When Ken Salazar became my Secretary of the Interior, one of his very first acts was to clean up the worst of the corruption at this agency. But it’s now clear that the problem there ran much deeper, and the pace of reform was just too slow. And so Secretary Salazar and I are bringing in new leadership at the agency—Michael Bromwich, who was a tough federal prosecutor and Inspector General. And his charge over the next few months is to build an organization that acts as the oil industry’s watchdog—not its partner.
So one of the lessons we’ve learned from this spill is that we need better regulations, better safety standards, and better enforcement when it comes to offshore drilling. [emphasis added]
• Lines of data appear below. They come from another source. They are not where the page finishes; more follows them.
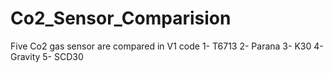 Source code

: # Co2_Sensor_Comparision

Five Co2 gas sensor are compared in V1 code
1- T6713
2- Parana
3- K30
4- Gravity
5- SCD30
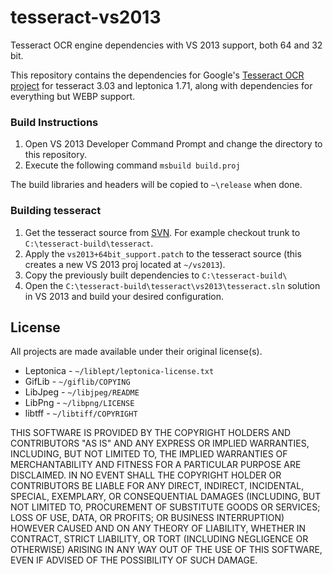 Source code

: tesseract-vs2013
================

Tesseract OCR engine dependencies with VS 2013 support, both 64 and 32 bit.

This repository contains the dependencies for Google's [Tesseract OCR project](https://code.google.com/p/tesseract-ocr/) for tesseract 3.03 and leptonica 1.71, along with dependencies for everything but WEBP support.

### Build Instructions

1. Open VS 2013 Developer Command Prompt and change the directory to this repository.
2. Execute the following command ``msbuild build.proj``

The build libraries and headers will be copied to ``~\release`` when done.

### Building tesseract

1. Get the tesseract source from [SVN](https://code.google.com/p/tesseract-ocr/source/checkout). For example checkout trunk to ``C:\tesseract-build\tesseract``.
2. Apply the ``vs2013+64bit_support.patch`` to the tesseract source (this creates a new VS 2013 proj located at ``~/vs2013``).
3. Copy the previously built dependencies to ``C:\tesseract-build\``
4. Open the ``C:\tesseract-build\tesseract\vs2013\tesseract.sln`` solution in VS 2013 and build your desired configuration.

## License

All projects are made available under their original license(s).

* Leptonica - ``~/liblept/leptonica-license.txt``
* GifLib - ``~/giflib/COPYING``
* LibJpeg - ``~/libjpeg/README``
* LibPng - ``~/libpng/LICENSE``
* libtff - ``~/libtiff/COPYRIGHT``

THIS SOFTWARE IS PROVIDED BY THE COPYRIGHT HOLDERS AND CONTRIBUTORS "AS IS" AND ANY EXPRESS OR IMPLIED WARRANTIES, INCLUDING, BUT NOT LIMITED TO, THE IMPLIED WARRANTIES OF MERCHANTABILITY AND FITNESS FOR A PARTICULAR PURPOSE ARE DISCLAIMED. IN NO EVENT SHALL THE COPYRIGHT HOLDER OR CONTRIBUTORS BE LIABLE FOR ANY DIRECT, INDIRECT, INCIDENTAL, SPECIAL, EXEMPLARY, OR CONSEQUENTIAL DAMAGES (INCLUDING, BUT NOT LIMITED TO, PROCUREMENT OF SUBSTITUTE GOODS OR SERVICES; LOSS OF USE, DATA, OR PROFITS; OR BUSINESS INTERRUPTION) HOWEVER CAUSED AND ON ANY THEORY OF LIABILITY, WHETHER IN CONTRACT, STRICT LIABILITY, OR TORT (INCLUDING NEGLIGENCE OR OTHERWISE) ARISING IN ANY WAY OUT OF THE USE OF THIS SOFTWARE, EVEN IF ADVISED OF THE POSSIBILITY OF SUCH DAMAGE.

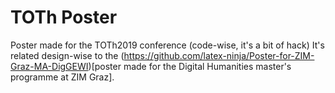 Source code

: # TOTh Poster
Poster made for the TOTh2019 conference (code-wise, it's a bit of hack)
It's related design-wise to the (https://github.com/latex-ninja/Poster-for-ZIM-Graz-MA-DigGEWI)[poster made for the Digital Humanities master's programme at ZIM Graz].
The Washington Post reports that Bromwich “boasts a long list of watchdog positions.” A Delaware commissioner whose department Bromwich helped clean up says, “He has an unusual, an uncanny ability to identify the problem areas within an agency and a department and identify the potential solutions for them.” Michael Bromwich served for five years as an inspector general in the Clinton administration’s Justice Department and as an associate counsel in the Iran-contra investigation in the late 1980s. Perhaps best of all, the Post notes, his position does not require Senate confirmation. See a profile of Michael R. Bromwich here.
If we can add just one more allusion to Greek mythology, for MMS we don’t just need a watchdog—we need bloody Cerberus (tho’ of course in the legendary labors of Hercules the hero killed the three-headed hellhound after he cleaned out the Augean Stables).